Estos días todos trazan en
el suelo líneas rojísimas: de aquí no paso. Pero yo no me creo ni una.
Ni una sola. Y cuanto más enfáticas son, menos creíbles. Más que nada
porque, en la España de los últimos años, no hay una sola línea roja que
siga en su sitio. Ni una sola. La que no hemos pisado y cruzado es solo
porque se ha desplazado, la hemos echado varios metros hacia allá para
seguir avanzando bajo la ficción de no haber pisado en sagrado.
Antes de la crisis, por
ejemplo, los derechos sociales y el Estado de Bienestar eran líneas
rojas. La sanidad, la educación. Cada vez más endebles, cierto, y a
merced de incursiones privatizadoras; pero creíamos que aguantarían.
Llegó la crisis y sobre ellas cruzaron los tanques de la austeridad
europea.
No dejaron nada en pie.
Pero no solo los gobiernos:
también muchos ciudadanos hemos ido saltando líneas rojas a fuerza de
necesidad. La desobediencia civil o la ocupación de viviendas eran
opciones minoritarias, “antisistema”, hasta hace dos días. Hoy muchos
ciudadanos están ya al otro lado de la cerca. Y quienes no hemos
saltado, sí hemos desplazado nuestras líneas rojas mentales, aceptando
lo que antes parecía inaceptable.
Más líneas rojas
franqueadas. En Cataluña el independentismo era hasta hace nada un más
allá poco frecuentado, y miren cuántos se han lanzado a trepar esa valla
en los últimos años, que parece la madrugada del Rocío. En cuanto a la
izquierda española, también se han desplazado o saltado unas cuantas
rayas rojísimas de la mano de Podemos en el último año, con no pocos
crujidos. Y en lo más reciente, el pasado 20D hubo millones de votantes
que traspasaron las líneas rojas de sus fidelidades de voto.

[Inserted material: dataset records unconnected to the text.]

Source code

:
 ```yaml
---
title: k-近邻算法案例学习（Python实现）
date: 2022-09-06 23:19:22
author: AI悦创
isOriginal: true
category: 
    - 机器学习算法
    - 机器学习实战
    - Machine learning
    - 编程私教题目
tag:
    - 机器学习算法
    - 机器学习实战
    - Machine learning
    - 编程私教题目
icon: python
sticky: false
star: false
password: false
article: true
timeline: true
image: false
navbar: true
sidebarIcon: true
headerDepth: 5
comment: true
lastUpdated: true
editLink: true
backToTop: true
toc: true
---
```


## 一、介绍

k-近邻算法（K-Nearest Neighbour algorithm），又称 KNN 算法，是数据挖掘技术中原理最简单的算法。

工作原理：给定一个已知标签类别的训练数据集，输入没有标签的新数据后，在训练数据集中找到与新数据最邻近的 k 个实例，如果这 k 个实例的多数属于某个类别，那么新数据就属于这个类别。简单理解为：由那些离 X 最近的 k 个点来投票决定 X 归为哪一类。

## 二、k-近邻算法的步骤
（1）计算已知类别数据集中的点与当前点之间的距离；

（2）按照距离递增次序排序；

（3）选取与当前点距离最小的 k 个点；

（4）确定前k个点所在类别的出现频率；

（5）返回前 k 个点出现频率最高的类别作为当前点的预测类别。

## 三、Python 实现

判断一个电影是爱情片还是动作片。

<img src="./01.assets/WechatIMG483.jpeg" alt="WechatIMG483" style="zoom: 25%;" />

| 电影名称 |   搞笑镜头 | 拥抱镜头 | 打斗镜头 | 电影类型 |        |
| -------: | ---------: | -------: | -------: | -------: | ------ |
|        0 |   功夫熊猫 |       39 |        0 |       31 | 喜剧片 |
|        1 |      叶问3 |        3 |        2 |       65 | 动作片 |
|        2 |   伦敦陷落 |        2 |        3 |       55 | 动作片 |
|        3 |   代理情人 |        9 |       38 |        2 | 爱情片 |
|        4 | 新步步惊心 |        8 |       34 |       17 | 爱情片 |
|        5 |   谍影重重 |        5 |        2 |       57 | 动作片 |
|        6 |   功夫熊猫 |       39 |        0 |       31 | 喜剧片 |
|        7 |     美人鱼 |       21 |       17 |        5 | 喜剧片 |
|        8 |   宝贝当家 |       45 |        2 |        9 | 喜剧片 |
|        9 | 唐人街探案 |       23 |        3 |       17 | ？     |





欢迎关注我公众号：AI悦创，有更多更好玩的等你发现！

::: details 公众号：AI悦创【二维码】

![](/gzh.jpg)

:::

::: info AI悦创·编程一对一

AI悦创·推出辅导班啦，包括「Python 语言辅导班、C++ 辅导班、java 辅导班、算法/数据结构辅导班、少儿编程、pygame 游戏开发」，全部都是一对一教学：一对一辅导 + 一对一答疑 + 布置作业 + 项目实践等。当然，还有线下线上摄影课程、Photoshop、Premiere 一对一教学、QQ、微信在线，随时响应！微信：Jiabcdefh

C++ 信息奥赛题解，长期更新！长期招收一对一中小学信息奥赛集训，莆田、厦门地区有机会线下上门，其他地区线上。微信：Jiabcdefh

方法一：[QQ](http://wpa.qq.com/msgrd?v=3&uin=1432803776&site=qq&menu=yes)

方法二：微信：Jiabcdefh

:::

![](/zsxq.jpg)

Por eso creo que, a la hora
de negociar un gobierno en el fragmentado nuevo Congreso, no hay línea
roja que valga. Ni una. Si al final no es posible formar gobierno, serán
otras las razones, de táctica electoral con un ojo puesto en la
repetición de las elecciones, pero no por principios inquebrantables.
Entre esas líneas rojas que
unos y otros excavan en el suelo como trinchera, la más roja de todas es
hoy el referéndum en Cataluña. Den por hecho que acabará cayendo
también. Quizás tarde un poco más, pero al final habrá un referéndum.
Igual no se llama tal, sino “consulta” o cualquier eufemismo que
facilite el trágala para unos, mientras los otros ceden en que no sea
inmediata sino a medio plazo y asociada a una reforma constitucional más
amplia.
Todos cederán algo en el
diseño de la consulta, pero estoy seguro de que habrá una mayoría
parlamentaria que acepte celebrarla. Y no porque haya fórmulas legales
para hacerlo; ni siquiera porque así se desatascaría la situación en
Cataluña y en España. Sino porque para cada vez más españoles ese
referéndum ha dejado de ser una línea roja.